Summarizing "misses" table help

dupremarye · February 7, 2019, 4:56pm

Hi all,

I need a bit of assistance at attempting to summarize my "misses" OTU table after filtering sequences that matched less than 80% with the UNITE database. This has been recommended to me to check the total number of sequences are were filtered out of my samples. Below is the code that generated the "misses" file, as well as a screen shot that includes the summarized format. How can I summarize this table in qiime2 to visualize the total number of sequences filtered out?

Thank you,
Mary Ellyn

qiime quality-control exclude-seqs
--i-query-sequences table.qza
--i-reference-sequences sh_refs_qiime_ver7_dynamic_01.12.2017_NO_CONTAMS.qza
--p-method blast
--p-perc-identity 0.8
--p-perc-query-aligned 0.8
--o-sequence-hits hits-8-8.qza
--o-sequence-misses misses-8-8.qza

Nicholas_Bokulich · February 7, 2019, 6:44pm

You have two options:

export the filtered and unfiltered sequences to count the number of lines
use qiime feature-table filter-features --i-table table.qza --m-metadata-file hits-8-8.qza to filter your feature table to only contain "hits". Then use qiime feature-table summarize to summarize the filtered and unfiltered tables. That visualization will contain a count of total features, which you can use to compare these tables.

I hope that helps!

dupremarye · February 12, 2019, 7:16pm

Maybe I'm just confused by the hits/misses output, so if you could explain this process to me that would be very helpful.

I start out with my table.qza file where (when visualized) each sample has a sequence count of at least 2,000 and going up to ~15,000 sequences each.

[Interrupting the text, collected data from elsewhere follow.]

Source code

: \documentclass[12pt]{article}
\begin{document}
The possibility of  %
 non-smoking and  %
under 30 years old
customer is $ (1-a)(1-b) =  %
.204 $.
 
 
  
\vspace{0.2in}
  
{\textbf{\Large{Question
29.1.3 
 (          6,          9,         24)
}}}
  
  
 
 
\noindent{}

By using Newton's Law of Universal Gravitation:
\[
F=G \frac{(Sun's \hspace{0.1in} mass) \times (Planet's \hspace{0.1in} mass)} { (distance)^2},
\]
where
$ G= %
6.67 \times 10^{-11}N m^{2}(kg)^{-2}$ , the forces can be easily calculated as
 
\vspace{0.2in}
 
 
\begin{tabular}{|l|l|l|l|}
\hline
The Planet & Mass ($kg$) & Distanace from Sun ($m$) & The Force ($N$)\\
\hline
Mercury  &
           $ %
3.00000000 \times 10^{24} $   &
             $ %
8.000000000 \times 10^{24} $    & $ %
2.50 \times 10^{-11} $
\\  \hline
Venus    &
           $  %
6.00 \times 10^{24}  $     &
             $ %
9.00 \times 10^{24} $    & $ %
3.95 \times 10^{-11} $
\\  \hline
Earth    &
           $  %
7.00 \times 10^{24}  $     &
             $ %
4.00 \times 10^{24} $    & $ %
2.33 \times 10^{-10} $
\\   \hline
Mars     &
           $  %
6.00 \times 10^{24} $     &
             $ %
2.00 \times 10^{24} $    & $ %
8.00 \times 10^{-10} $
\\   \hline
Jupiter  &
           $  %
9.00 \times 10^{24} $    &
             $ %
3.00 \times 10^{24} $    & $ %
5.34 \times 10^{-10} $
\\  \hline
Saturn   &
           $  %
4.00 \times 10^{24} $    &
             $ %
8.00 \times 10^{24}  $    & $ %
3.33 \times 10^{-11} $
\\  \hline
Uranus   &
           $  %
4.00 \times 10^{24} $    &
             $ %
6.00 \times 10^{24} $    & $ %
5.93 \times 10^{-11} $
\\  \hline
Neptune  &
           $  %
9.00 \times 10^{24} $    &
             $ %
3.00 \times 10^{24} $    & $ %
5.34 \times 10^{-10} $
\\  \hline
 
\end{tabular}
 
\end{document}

When I run the code I posted above, it tabulates the sequences into features (total hits and misses ~3500) which is not what I'm interested in? I want to see the whole dataset and the number of sequences that have been filtered out in order to better understand the quality of my filtering process.

Let me know if you need anything from me to better understand my confusion. Thanks!

Nicholas_Bokulich · February 13, 2019, 3:41am

Perhaps the confusion is on my end. exclude-seqs is going to just split your sequences into those that hit the reference sequences, and those that miss. Using filter-features will then filter the misses from your feature table so that it only contains hits. Running summarize on both of those tables will tabulate the total number of sequences in each table — so you can compare how filtering impacts sequence depth, and the difference between the two will indicate the number of sequences that have been removed. That sounds like the comparison that you want to make — if it is not, please share these summary files and maybe describe in more detail how this differs from your goals.

system · March 16, 2019, 9:41am

This topic was automatically closed 31 days after the last reply. New replies are no longer allowed.